[erlang-questions] Programming question

Thu Jan 25 17:33:21 CET 2007

On 25 Jan 2007, at 12:35, Richard Carlsson wrote:

> Sean Hinde wrote:
>>
>> The problem as I see it is that the calling process only  
>> sometimes  get its 'EXIT' message - it depends on context.
>
> If you have a library that uses the RPC model, as in the case of
> 'gen_server:call(...)', it is probably a bad idea to try to solve the
> problems with RPC that have been known for ages, such as "what do I do
> if the server goes down", by adding some ad-hoc handling code to every
> remote call. (It can and will be screwed up anyway.) I think that the
> interface should be used as it was intended (treating exceptions  
> due to
> server-down as any other exception out from the call), and that
> additional supervision should be placed somewhere else, outside the
> main program logic.
>
> Sean is basically right here: he _ought_ to be able to use normal
> links for this purpose (after all, links are the central built-in
> "additional supervision" method in Erlang), regardless of whether
> the implementation of gen_server:call() does things with links and
> trapping of signals: that stuff should have been made transparent to
> the user, but is obviously not. (One problem is that there can only
> be a single link between two processes, so gen_server can't know
> whether or not it should re-issue the caught signal to the caller.)

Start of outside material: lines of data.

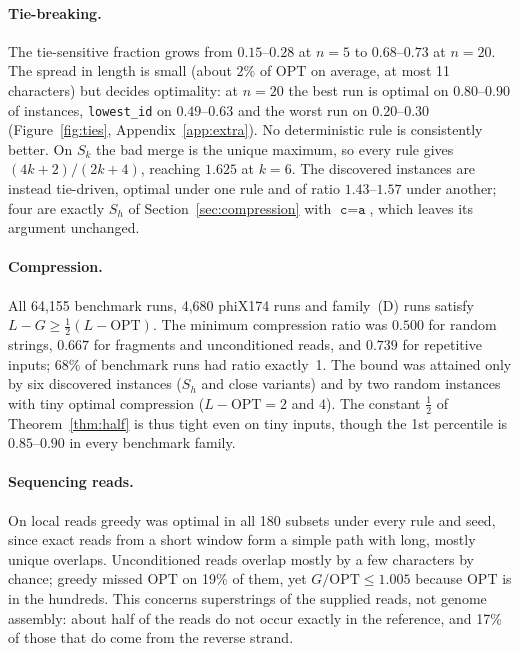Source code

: \documentclass[11pt,a4paper]{article}   %
\theoremstyle{compact}
\theoremstyle{compactdef}
\newcommand{\OPT}{\mathrm{OPT}}
\newcommand{\GR}{G}                         %
\newcommand{\str}[1]{\texttt{#1}}           %
\begin{document}
\paragraph{Tie-breaking.} The tie-sensitive fraction grows from
$0.15$--$0.28$ at $n=5$ to $0.68$--$0.73$ at $n=20$. The spread in length is
small (about $2\%$ of $\OPT$ on average, at most 11 characters) but decides
optimality: at $n=20$ the best run is optimal on $0.80$--$0.90$ of
instances, \texttt{lowest\_id} on $0.49$--$0.63$ and the worst run on
$0.20$--$0.30$ (Figure~\ref{fig:ties}, Appendix~\ref{app:extra}). No deterministic rule is
consistently better. On $S_k$ the bad merge is the unique maximum, so every
rule gives $(4k+2)/(2k+4)$, reaching $1.625$ at $k=6$. The discovered
instances are instead tie-driven, optimal under one rule and of ratio
$1.43$--$1.57$ under another; four are exactly $S_h$ of
Section~\ref{sec:compression} with $\str{c}=\str{a}$, which leaves its
argument unchanged.

\paragraph{Compression.} All 64{,}155 benchmark runs, 4{,}680 phiX174 runs
and family~(D) runs satisfy $L-\GR\ge\frac12(L-\OPT)$. The minimum
compression ratio was $0.500$ for random strings, $0.667$ for fragments and
unconditioned reads, and $0.739$ for repetitive inputs; 68\% of benchmark
runs had ratio exactly~1. The bound was attained only by six discovered
instances ($S_h$ and close variants) and by two random instances with tiny
optimal compression ($L-\OPT=2$ and $4$). The constant $\frac12$ of
Theorem~\ref{thm:half} is thus tight even on tiny inputs, though the 1st
percentile is $0.85$--$0.90$ in every benchmark family.

\paragraph{Sequencing reads.} On local reads greedy was optimal in all 180
subsets under every rule and seed, since exact reads from a short window
form a simple path with long, mostly unique overlaps. Unconditioned reads
overlap mostly by a few characters by chance; greedy missed $\OPT$ on 19\%
of them, yet $\GR/\OPT\le1.005$ because $\OPT$ is in the hundreds. This
concerns superstrings of the supplied reads, not genome assembly: about half
of the reads do not occur exactly in the reference, and 17\% of those that
do come from the reverse strand.
\end{document}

Actually it can, because gen_server can rely solely on monitor for  
its own purposes. If it gets an 'EXIT' message then it can be certain  
that it is because the two processes have been explicitly linked.

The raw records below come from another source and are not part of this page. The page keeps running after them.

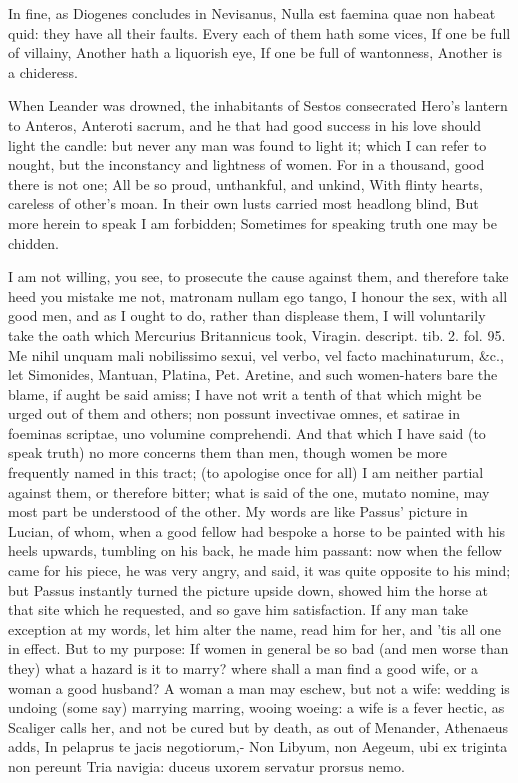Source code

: {In fine, as Diogenes concludes in Nevisanus, Nulla est faemina quae non
habeat quid: they have all their faults.
Every each of them hath some vices,
If one be full of villainy,
Another hath a liquorish eye,
If one be full of wantonness,
Another is a chideress.

When Leander was drowned, the inhabitants of Sestos consecrated Hero's
lantern to Anteros, Anteroti sacrum, and he that had good success
in his love should light the candle: but never any man was found to
light it; which I can refer to nought, but the inconstancy and
lightness of women.
For in a thousand, good there is not one;
All be so proud, unthankful, and unkind,
With flinty hearts, careless of other's moan.
In their own lusts carried most headlong blind,
But more herein to speak I am forbidden;
Sometimes for speaking truth one may be chidden.

I am not willing, you see, to prosecute the cause against them, and
therefore take heed you mistake me not, matronam nullam ego
tango, I honour the sex, with all good men, and as I ought to do,
rather than displease them, I will voluntarily take the oath which
Mercurius Britannicus took, Viragin. descript. tib. 2. fol. 95. Me
nihil unquam mali nobilissimo sexui, vel verbo, vel facto machinaturum,
\&c., let Simonides, Mantuan, Platina, Pet. Aretine, and such
women-haters bare the blame, if aught be said amiss; I have not writ a
tenth of that which might be urged out of them and others; non
possunt invectivae omnes, et satirae in foeminas scriptae, uno volumine
comprehendi. And that which I have said (to speak truth) no more
concerns them than men, though women be more frequently named in this
tract; (to apologise once for all) I am neither partial against them,
or therefore bitter; what is said of the one, mutato nomine, may most
part be understood of the other. My words are like Passus' picture in
Lucian, of whom, when a good fellow had bespoke a horse to be
painted with his heels upwards, tumbling on his back, he made him
passant: now when the fellow came for his piece, he was very angry, and
said, it was quite opposite to his mind; but Passus instantly turned
the picture upside down, showed him the horse at that site which he
requested, and so gave him satisfaction. If any man take exception at
my words, let him alter the name, read him for her, and 'tis all one in
effect.
But to my purpose: If women in general be so bad (and men worse than
they) what a hazard is it to marry? where shall a man find a good wife,
or a woman a good husband? A woman a man may eschew, but not a wife:
wedding is undoing (some say) marrying marring, wooing woeing: a
wife is a fever hectic, as Scaliger calls her, and not be cured but by
death, as out of Menander, Athenaeus adds,
In pelaprus te jacis negotiorum,-
Non Libyum, non Aegeum, ubi ex triginta non pereunt
Tria navigia: duceus uxorem servatur prorsus nemo.

}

I would be happy to have a compatibility mode for dealing with old  
nodes, but I think the default behaviour should for gen_server to  
selectively receive its own 'DOWN' message, and leave the EXIT  
message on the queue.

>
> If this aspect of gen_server (and similar library functions) cannot
> be fixed, e.g. by using monitors instead of links, then at a  
> minimum it
> should be documented that the functions will steal exit signals if you
> try to link directly to the server.

I agree with the documentation comment. It was extremely surprising  
the first time I saw this behaviour. It resulted in several outages  
of live systems where processes were not restarted simply because of  
when they died (not code written by me, so at least two folks have  
had this problem). There must be many other systems out there that  
are just waiting to suffer the same fate.

>
> Meanwhile, the fix I suggested previously should work fine: use an
> intermediate process, whose signals the gen_server library does not
> interfere with.

To require a 3rd process between the two linked process just to  
propogate the EXIT seems like extreme overkill. In my current  
application the two process are dynamically created per call - this  
would add a 50% overhead to every request.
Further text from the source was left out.